In the British Isles, it is a tradition that women may propose marriage only on leap years.  While it has been claimed that the tradition was initiated by Saint Patrick or Brigid of Kildare in 5th century Ireland, this is dubious, as the tradition has not been attested before the 19th century.   Supposedly, a 1288 law by Queen Margaret of Scotland (then age five and living in Norway), required that fines be levied if a marriage proposal was refused by the man; compensation ranged from a kiss to £1 to a silk gown, in order to soften the blow. 
  
In some places the tradition was tightened to restricting female proposals to the modern leap year day, 29 February, or to the medieval (bissextile) leap year day, 24 February. 
According to E Felten (The bissextile beverage, Wall Street Journal, 23 February 23, 2008):

"A play from the turn of the 17th century, 'The Maydes Metamorphosis,' has it that 'this is leape year/women wear breeches.'  A few hundred years later, breeches wouldn't do at all: Women looking to take advantage of their opportunity to pitch woo were expected to wear a scarlet petticoat — fair warning, if you will."
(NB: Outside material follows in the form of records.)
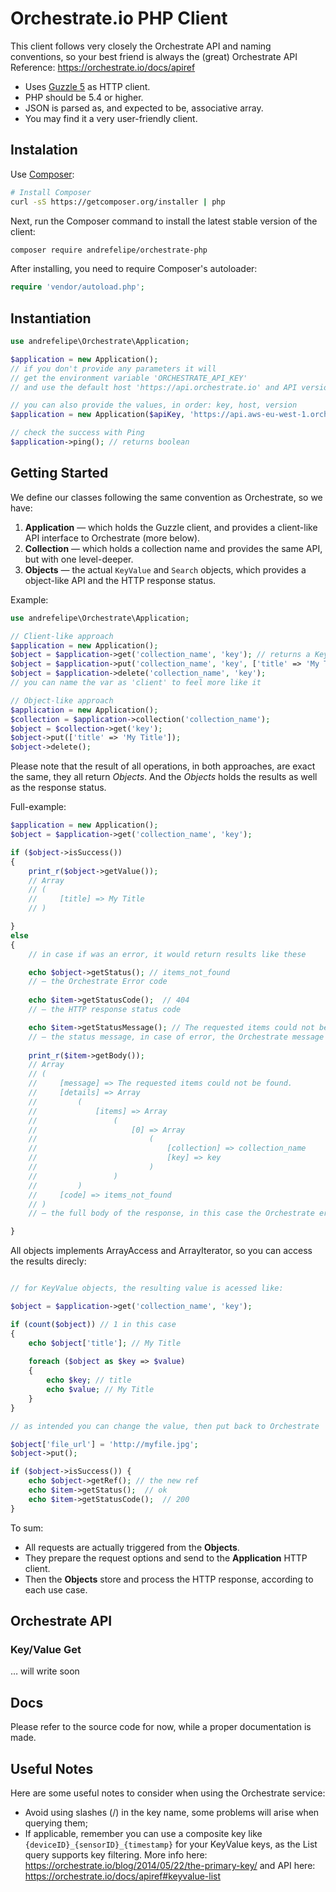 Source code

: Orchestrate.io PHP Client
======

This client follows very closely the Orchestrate API and naming conventions, so your best friend is always the (great) Orchestrate API Reference: https://orchestrate.io/docs/apiref

- Uses [Guzzle 5](http://guzzlephp.org/) as HTTP client.
- PHP should be 5.4 or higher.
- JSON is parsed as, and expected to be, associative array.
- You may find it a very user-friendly client.


## Instalation

Use [Composer](http://getcomposer.org):

```bash
# Install Composer
curl -sS https://getcomposer.org/installer | php
```

Next, run the Composer command to install the latest stable version of the client:

```bash
composer require andrefelipe/orchestrate-php
```

After installing, you need to require Composer's autoloader:

```php
require 'vendor/autoload.php';
```


## Instantiation
```php
use andrefelipe\Orchestrate\Application;

$application = new Application();
// if you don't provide any parameters it will 
// get the environment variable 'ORCHESTRATE_API_KEY'
// and use the default host 'https://api.orchestrate.io' and API version 'v0;

// you can also provide the values, in order: key, host, version
$application = new Application($apiKey, 'https://api.aws-eu-west-1.orchestrate.io/', 'v0');

// check the success with Ping
$application->ping(); // returns boolean
```

## Getting Started
We define our classes following the same convention as Orchestrate, so we have:

1. **Application** — which holds the Guzzle client, and provides a client-like API interface to Orchestrate (more below).
2. **Collection** — which holds a collection name and provides the same API, but with one level-deeper.
3. **Objects** — the actual `KeyValue` and `Search` objects, which provides a object-like API and the HTTP response status.

Example:

```php
use andrefelipe\Orchestrate\Application;

// Client-like approach
$application = new Application();
$object = $application->get('collection_name', 'key'); // returns a KeyValue object
$object = $application->put('collection_name', 'key', ['title' => 'My Title']);
$object = $application->delete('collection_name', 'key');
// you can name the var as 'client' to feel more like it

// Object-like approach
$application = new Application();
$collection = $application->collection('collection_name');
$object = $collection->get('key');
$object->put(['title' => 'My Title']);
$object->delete();
```

Please note that the result of all operations, in both approaches, are exact the same, they all return *Objects*. And the *Objects* holds the results as well as the response status.

Full-example:

```php
$application = new Application();
$object = $application->get('collection_name', 'key');

if ($object->isSuccess())
{
    print_r($object->getValue());
    // Array
    // (
    //     [title] => My Title
    // )

}
else
{
    // in case if was an error, it would return results like these

    echo $object->getStatus(); // items_not_found
    // — the Orchestrate Error code
    
    echo $item->getStatusCode();  // 404
    // — the HTTP response status code

    echo $item->getStatusMessage(); // The requested items could not be found.
    // — the status message, in case of error, the Orchestrate message is used intead of the default HTTP status texts
    
    print_r($item->getBody());
    // Array
    // (
    //     [message] => The requested items could not be found.
    //     [details] => Array
    //         (
    //             [items] => Array
    //                 (
    //                     [0] => Array
    //                         (
    //                             [collection] => collection_name
    //                             [key] => key
    //                         )
    //                 )
    //         )
    //     [code] => items_not_found
    // )
    // — the full body of the response, in this case the Orchestrate error

}

```

All objects implements ArrayAccess and ArrayIterator, so you can access the results direcly:

```php

// for KeyValue objects, the resulting value is acessed like:

$object = $application->get('collection_name', 'key');

if (count($object)) // 1 in this case
{
    echo $object['title']; // My Title
    
    foreach ($object as $key => $value)
    {
        echo $key; // title
        echo $value; // My Title
    }
}

// as intended you can change the value, then put back to Orchestrate

$object['file_url'] = 'http://myfile.jpg';
$object->put();

if ($object->isSuccess()) {
    echo $object->getRef(); // the new ref
    echo $item->getStatus();  // ok
    echo $item->getStatusCode();  // 200
}

```

To sum:
- All requests are actually triggered from the **Objects**.
- They prepare the request options and send to the **Application** HTTP client.
- Then the **Objects** store and process the HTTP response, according to each use case.



## Orchestrate API

### Key/Value Get
… will write soon



## Docs

Please refer to the source code for now, while a proper documentation is made.



## Useful Notes

Here are some useful notes to consider when using the Orchestrate service:
- Avoid using slashes (/) in the key name, some problems will arise when querying them;
- If applicable, remember you can use a composite key like `{deviceID}_{sensorID}_{timestamp}` for your KeyValue keys, as the List query supports key filtering. More info here: https://orchestrate.io/blog/2014/05/22/the-primary-key/ and API here: https://orchestrate.io/docs/apiref#keyvalue-list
In Denmark, the tradition is that women may propose on the bissextile leap year day, 24 February, and that refusal must be compensated with 12 pairs of gloves.  In Finland, the tradition is that if a man refuses a woman's proposal on leap year day, he should buy her the fabrics for a skirt, while in Greece, marriage in a leap year is considered unlucky.  One in five engaged couples in Greece will plan to avoid getting married in a leap year.